Geologists surveyed the soil under the Laguna Beach High School tennis courts and concluded that crack-resistant slabs are not required for five of the six courts.
One court has such a slab, called post-tension, beneath the playing surface already.
Geologists on March 28 observed "minor cracks" that are "widely spaced and do not show any significant separation or offset," according to a report from Laguna Beach-based Borella Geology Inc.
"We do not feel it necessary to remove existing slabs and construct a post-tension slab system," the report said. "The existing tennis court slabs are performing well and are suitable for resurfacing."
Post-tension slabs use treated, encapsulated steel cables that are pulled to a specified tension to keep concrete from cracking, Brian Hoggard, a resurfacing specialist with Orange-based Zaino Tennis Courts Inc., wrote in an email.
The issue of the tennis court repairs has garnered much discussion from parents at Laguna Beach Unified School District board and facilities meetings.
Parents who support post-tension slabs said resurfacing the courts without them would be a "patchwork" fix that will need to be addressed again in a few years.

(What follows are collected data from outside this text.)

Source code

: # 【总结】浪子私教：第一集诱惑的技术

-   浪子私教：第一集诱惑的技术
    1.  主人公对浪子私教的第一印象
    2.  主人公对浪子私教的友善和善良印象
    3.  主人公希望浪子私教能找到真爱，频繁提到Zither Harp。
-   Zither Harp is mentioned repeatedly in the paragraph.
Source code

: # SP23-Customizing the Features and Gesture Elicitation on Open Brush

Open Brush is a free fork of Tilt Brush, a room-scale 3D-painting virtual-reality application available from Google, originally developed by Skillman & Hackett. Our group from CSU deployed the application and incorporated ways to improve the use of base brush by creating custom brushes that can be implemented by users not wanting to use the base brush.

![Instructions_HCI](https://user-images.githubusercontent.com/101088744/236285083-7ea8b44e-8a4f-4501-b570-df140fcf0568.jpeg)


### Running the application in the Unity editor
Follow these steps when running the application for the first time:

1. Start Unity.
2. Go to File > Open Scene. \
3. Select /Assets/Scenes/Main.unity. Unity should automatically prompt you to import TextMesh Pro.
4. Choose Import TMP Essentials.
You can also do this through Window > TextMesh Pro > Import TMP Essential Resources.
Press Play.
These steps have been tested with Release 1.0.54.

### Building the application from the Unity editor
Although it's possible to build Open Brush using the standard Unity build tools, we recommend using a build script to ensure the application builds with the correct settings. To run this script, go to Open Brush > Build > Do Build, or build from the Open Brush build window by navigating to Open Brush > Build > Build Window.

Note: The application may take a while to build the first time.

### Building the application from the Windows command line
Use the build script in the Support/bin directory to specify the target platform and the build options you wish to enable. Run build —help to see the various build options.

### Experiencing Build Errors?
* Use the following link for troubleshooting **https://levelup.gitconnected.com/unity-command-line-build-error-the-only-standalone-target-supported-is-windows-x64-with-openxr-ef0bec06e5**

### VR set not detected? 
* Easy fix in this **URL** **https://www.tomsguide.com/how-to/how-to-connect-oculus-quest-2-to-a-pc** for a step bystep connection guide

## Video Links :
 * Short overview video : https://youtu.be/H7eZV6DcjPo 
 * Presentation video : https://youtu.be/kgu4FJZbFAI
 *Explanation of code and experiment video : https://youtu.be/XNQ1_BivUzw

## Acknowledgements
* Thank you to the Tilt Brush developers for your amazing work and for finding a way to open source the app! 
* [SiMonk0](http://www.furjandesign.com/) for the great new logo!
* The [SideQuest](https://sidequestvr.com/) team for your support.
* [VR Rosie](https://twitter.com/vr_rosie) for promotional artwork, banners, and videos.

Parents approached an outside company for a bid two years ago and were quoted $275,000 for post-tension slabs on five courts, according to a previous Coastline Pilot story.
"[The $275,000] was not quoted at a prevailing wage," said Ted Doughty, school district facilities director, who estimates the cost of such a project would be closer to $600,000.
Under the current joint-use agreement, the city would fund 70% of the project while the school district would be responsible for 30%.
City and school district officials agree the courts need to be resurfaced and the surrounding fence repaired. They differ on added amenities.
The city favors court lighting and player benches. The school district prefers adding spectator seating, a shade structure over bleachers and a storage area.
Paul Hamilton, who has two children on Laguna Beach High School's varsity tennis teams, said emphasis should be placed first on resurfacing the courts.
"If you only have enough money to fix four courts, fix those so we don't have to come back again in two years [to resurface courts]," said Hamilton, a structural engineer. "The courts are dangerous. There are chunks of concrete; some cracks have grass growing up through them. The high-level tournament players slide on some of their shots. They could blow their knee out."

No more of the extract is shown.